Chapter 1 -Introduction to Parallel Processing
Parallel machines provide a wonderful opportunity for applications with large computational requirements. Effective use of these machines, though, requires a keen understanding of how they work. This chapter provides an overview of both the software and hardware.
1.1 Platforms
For parallel computing, one must always keep in mind what hardware and software environments we will be working in. Our hardware platforms here will be multicore, GPU and clusters. For software we will use C/C++, OpenMP, MPI, CUDA and R.
1.1.1 Why R?
Many algorithms are just too complex to understand or express easily in C/C++. So, a scripting language will be very handy, and R has good parallelization features (and is a language I use a lot).
Appendix C presents a quick introduction to R.
1.2 Why Use Parallel Systems?
1.2.1 Execution Speed
There is an ever-increasing appetite among some types of computer users for faster and faster machines. This was epitomized in a statement by the late Steve Jobs, founder/CEO of Apple and Pixar. He noted that when he was at Apple in the 1980s, he was always worried that some other company would come out with a faster machine than his. But later at Pixar, whose graphics work requires extremely fast computers, he was always hoping someone would produce faster machines, so that he could use them!
A major source of speedup is the parallelizing of operations. Parallel operations can be either within-processor, such as with pipelining or having several ALUs within a processor, or between- processor, in which many processor work on different parts of a problem in parallel. Our focus here is on between-processor operations.

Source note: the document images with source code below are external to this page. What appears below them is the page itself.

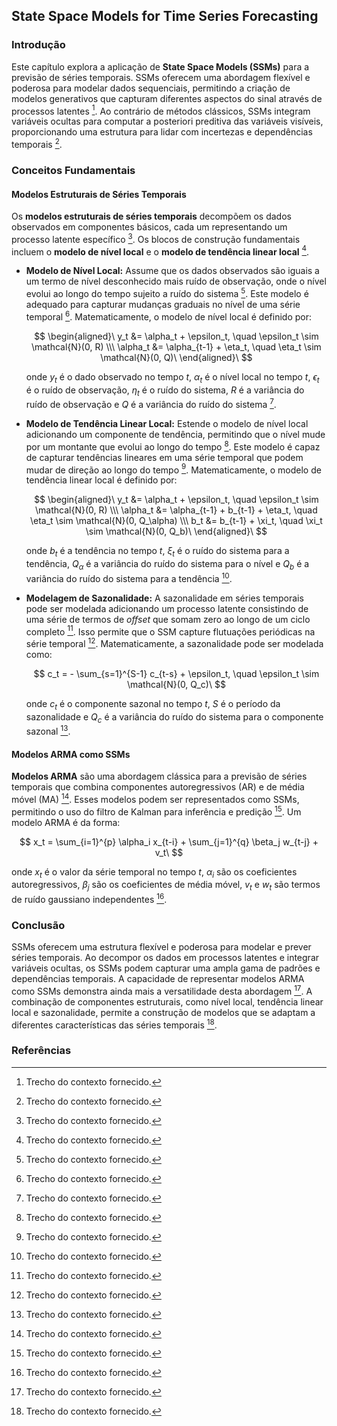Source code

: ## State Space Models for Time Series Forecasting
### Introdução
Este capítulo explora a aplicação de **State Space Models (SSMs)** para a previsão de séries temporais. SSMs oferecem uma abordagem flexível e poderosa para modelar dados sequenciais, permitindo a criação de modelos generativos que capturam diferentes aspectos do sinal através de processos latentes [^7]. Ao contrário de métodos clássicos, SSMs integram variáveis ocultas para computar a posteriori preditiva das variáveis visíveis, proporcionando uma estrutura para lidar com incertezas e dependências temporais [^7].

### Conceitos Fundamentais
#### Modelos Estruturais de Séries Temporais
Os **modelos estruturais de séries temporais** decompõem os dados observados em componentes básicos, cada um representando um processo latente específico [^7]. Os blocos de construção fundamentais incluem o **modelo de nível local** e o **modelo de tendência linear local** [^7].

*   **Modelo de Nível Local:** Assume que os dados observados são iguais a um termo de nível desconhecido mais ruído de observação, onde o nível evolui ao longo do tempo sujeito a ruído do sistema [^7]. Este modelo é adequado para capturar mudanças graduais no nível de uma série temporal [^7]. Matematicamente, o modelo de nível local é definido por:

    $$     \begin{aligned}\     y_t &= \alpha_t + \epsilon_t, \quad \epsilon_t \sim \mathcal{N}(0, R) \\\     \alpha_t &= \alpha_{t-1} + \eta_t, \quad \eta_t \sim \mathcal{N}(0, Q)\     \end{aligned}\     $$

    onde $y_t$ é o dado observado no tempo $t$, $\alpha_t$ é o nível local no tempo $t$, $\epsilon_t$ é o ruído de observação, $\eta_t$ é o ruído do sistema, $R$ é a variância do ruído de observação e $Q$ é a variância do ruído do sistema [^7].

*   **Modelo de Tendência Linear Local:** Estende o modelo de nível local adicionando um componente de tendência, permitindo que o nível mude por um montante que evolui ao longo do tempo [^7]. Este modelo é capaz de capturar tendências lineares em uma série temporal que podem mudar de direção ao longo do tempo [^7]. Matematicamente, o modelo de tendência linear local é definido por:

    $$     \begin{aligned}\     y_t &= \alpha_t + \epsilon_t, \quad \epsilon_t \sim \mathcal{N}(0, R) \\\     \alpha_t &= \alpha_{t-1} + b_{t-1} + \eta_t, \quad \eta_t \sim \mathcal{N}(0, Q_\alpha) \\\     b_t &= b_{t-1} + \xi_t, \quad \xi_t \sim \mathcal{N}(0, Q_b)\     \end{aligned}\     $$

    onde $b_t$ é a tendência no tempo $t$, $\xi_t$ é o ruído do sistema para a tendência, $Q_\alpha$ é a variância do ruído do sistema para o nível e $Q_b$ é a variância do ruído do sistema para a tendência [^7].

*   **Modelagem de Sazonalidade:** A sazonalidade em séries temporais pode ser modelada adicionando um processo latente consistindo de uma série de termos de *offset* que somam zero ao longo de um ciclo completo [^7]. Isso permite que o SSM capture flutuações periódicas na série temporal [^7]. Matematicamente, a sazonalidade pode ser modelada como:

    $$     c_t = - \sum_{s=1}^{S-1} c_{t-s} + \epsilon_t, \quad \epsilon_t \sim \mathcal{N}(0, Q_c)\     $$

    onde $c_t$ é o componente sazonal no tempo $t$, $S$ é o período da sazonalidade e $Q_c$ é a variância do ruído do sistema para o componente sazonal [^7].

#### Modelos ARMA como SSMs
**Modelos ARMA** são uma abordagem clássica para a previsão de séries temporais que combina componentes autoregressivos (AR) e de média móvel (MA) [^7]. Esses modelos podem ser representados como SSMs, permitindo o uso do filtro de Kalman para inferência e predição [^7]. Um modelo ARMA é da forma:

$$ x_t = \sum_{i=1}^{p} \alpha_i x_{t-i} + \sum_{j=1}^{q} \beta_j w_{t-j} + v_t\ $$

onde $x_t$ é o valor da série temporal no tempo $t$, $\alpha_i$ são os coeficientes autoregressivos, $\beta_j$ são os coeficientes de média móvel, $v_t$ e $w_t$ são termos de ruído gaussiano independentes [^7].

### Conclusão
SSMs oferecem uma estrutura flexível e poderosa para modelar e prever séries temporais. Ao decompor os dados em processos latentes e integrar variáveis ocultas, os SSMs podem capturar uma ampla gama de padrões e dependências temporais. A capacidade de representar modelos ARMA como SSMs demonstra ainda mais a versatilidade desta abordagem [^7]. A combinação de componentes estruturais, como nível local, tendência linear local e sazonalidade, permite a construção de modelos que se adaptam a diferentes características das séries temporais [^7].

### Referências
[^7]: Trecho do contexto fornecido.

<!-- END -->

For example, the Registrar’s Office at UC Davis uses shared-memory multiprocessors for processing its on-line registration work. Online registration involves an enormous amount of database computation. In order to handle this computation reasonably quickly, the program partitions the work to be done, assigning different portions of the database to different processors. The database field has contributed greatly to the commercial success of large shared-memory machines.
As the Pixar example shows, highly computation-intensive applications like computer graphics also have a need for these fast parallel computers. No one wants to wait hours just to generate a single image, and the use of parallel processing machines can speed things up considerably. For example, consider ray tracing operations. Here our code follows the path of a ray of light in a scene, accounting for reflection and absorbtion of the light by various objects. Suppose the image is to consist of 1,000 rows of pixels, with 1,000 pixels per row. In order to attack this problem in a parallel processing manner with, say, 25 processors, we could divide the image into 25 squares of size 200×200, and have each processor do the computations for its square.
Note, though, that it may be much more challenging than this implies. First of all, the computation will need some communication between the processors, which hinders performance if it is not done carefully. Second, if one really wants good speedup, one may need to take into account the fact that some squares require more computation work than others. More on this below.
We are now in the era of Big Data, which requires Big Computation, thus again generating a major need for parallel processing.